February 22, 2007
Executive Director's Column
The president’s budget request for NEA FY 2008 includes some new provisions of special interest to state arts agencies (SAAs). Chief of these is language that consolidates the Challenge America and American Masterpiece grant amounts within the Basic Plan and Underserved components of the Partnership Agreements. While the grant application narratives will still describe how each SAA carries out the purposes of the different NEA initiatives, the means and the resources SAAs employ will be determined by you in the context of your own state’s cultural policy goals. The great benefits of this change, as enumerated in the budget request, include:
- Greater flexibility for States in the use of federal resources;
- Increased ability for the States to direct their resources more strategically;
- Greater leverage for the States to engage their governors and state legislators in matching federal funds for the arts;
- Enhanced opportunities for the NEA and the States for collaborative planning and complementary grant-making; and
- Administrative efficiency for the NEA and the State Arts Agencies.
The request specifically notes that this proposal “has the support of the affected parties,” anticipating the first question members of Congress would have, and referring to the very valuable dialogue that takes place between the NEA and the state arts agencies through NASAA.

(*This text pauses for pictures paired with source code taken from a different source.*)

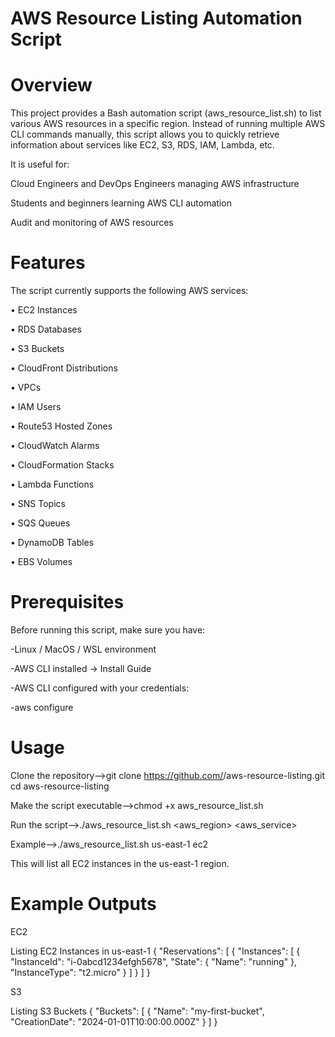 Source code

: 
# AWS Resource Listing Automation Script

# Overview

This project provides a Bash automation script (aws_resource_list.sh) to list various AWS resources in a specific region. Instead of running multiple AWS CLI commands manually, this script allows you to quickly retrieve information about services like EC2, S3, RDS, IAM, Lambda, etc.

It is useful for:

Cloud Engineers and DevOps Engineers managing AWS infrastructure

Students and beginners learning AWS CLI automation

Audit and monitoring of AWS resources

# Features

The script currently supports the following AWS services:

• EC2 Instances

• RDS Databases

• S3 Buckets

• CloudFront Distributions

• VPCs

• IAM Users

• Route53 Hosted Zones

• CloudWatch Alarms

• CloudFormation Stacks

• Lambda Functions

• SNS Topics

• SQS Queues

• DynamoDB Tables

• EBS Volumes

# Prerequisites

Before running this script, make sure you have:

-Linux / MacOS / WSL environment

-AWS CLI installed → Install Guide

-AWS CLI configured with your credentials:

-aws configure

# Usage
Clone the repository-->git clone https://github.com/<your-username>/aws-resource-listing.git
                      cd aws-resource-listing

Make the script executable-->chmod +x aws_resource_list.sh

Run the script-->./aws_resource_list.sh <aws_region> <aws_service>

Example-->./aws_resource_list.sh us-east-1 ec2


This will list all EC2 instances in the us-east-1 region.

# Example Outputs

EC2

Listing EC2 Instances in us-east-1
{
    "Reservations": [
        {
            "Instances": [
                {
                    "InstanceId": "i-0abcd1234efgh5678",
                    "State": { "Name": "running" },
                    "InstanceType": "t2.micro"
                }
            ]
        }
    ]
}


S3

Listing S3 Buckets
{
    "Buckets": [
        {
            "Name": "my-first-bucket",
            "CreationDate": "2024-01-01T10:00:00.000Z"
        }
    ]
}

From a distance, one might imagine that such a basic step in streamlining the federal-state funding relationship would be a fairly simple procedure. In the bureaucratic reality, the close collaboration between numerous individuals was necessary. Your NASAA leadership, staff and legislative counsel; John Ostrout and Andi Mathis in the NEA State and Regional office; NEA Government Affairs Director Ann Guthrie Hingston, Deputy Chairman for Management & Budget Larry Baden, Deputy Chairman for Grants & Awards Tony Chauveaux and others participated, coming to a common understanding of the issues involved, agreeing on the best solution, and considering the possibility of unintended consequences. Of course, the support of NEA Senior Deputy Chairman Eileen Mason and Chairman Dana Gioia is critical, and communication with personnel in the Office of Management and Budget (OMB) must be effective. As always, NASAA will coordinate conversation between NASAA members and those members of the House and Senate appropriation committees most directly involved in the approval of NEA budget legislation.
During the informative telephone conference calls John and Andi conducted the week of February 12, I hope that NASAA members noted the announcement that the NEA had approved the continuation of funding for the National Governors’ Association (NGA) to produce issue briefs focused on how the arts and cultural activities can be valuable resources in addressing the priority agenda items of chief state executives and their staffs. NASAA works closely with the NEA and NGA on this project. Next in line are an issue brief on the role of state government in advancing a state’s film industry and an in-depth report on the value of the arts in economic development.
The NEA-state arts agency relationship has always been complex and dynamic. The need for a united voice to express the range of state arts agency interests in that relationship was one of the primary forces motivating state arts agency leaders to create NASAA. With the growth and maturity of the state arts agency movement, collaborative policy development and the “grantor-grantor” relationship have become increasingly important partnership components. From this perspective, the current budget proposal reflects a balance of NEA and state arts agency policy interests capping a 40-year dialogue. If Congress considers the provisions of this budget request favorably, our joint efforts to build a stronger, more mutually supportive federal-state partnership can be one of the things we celebrate at NASAA’s 40th anniversary in Baltimore, MD, this December.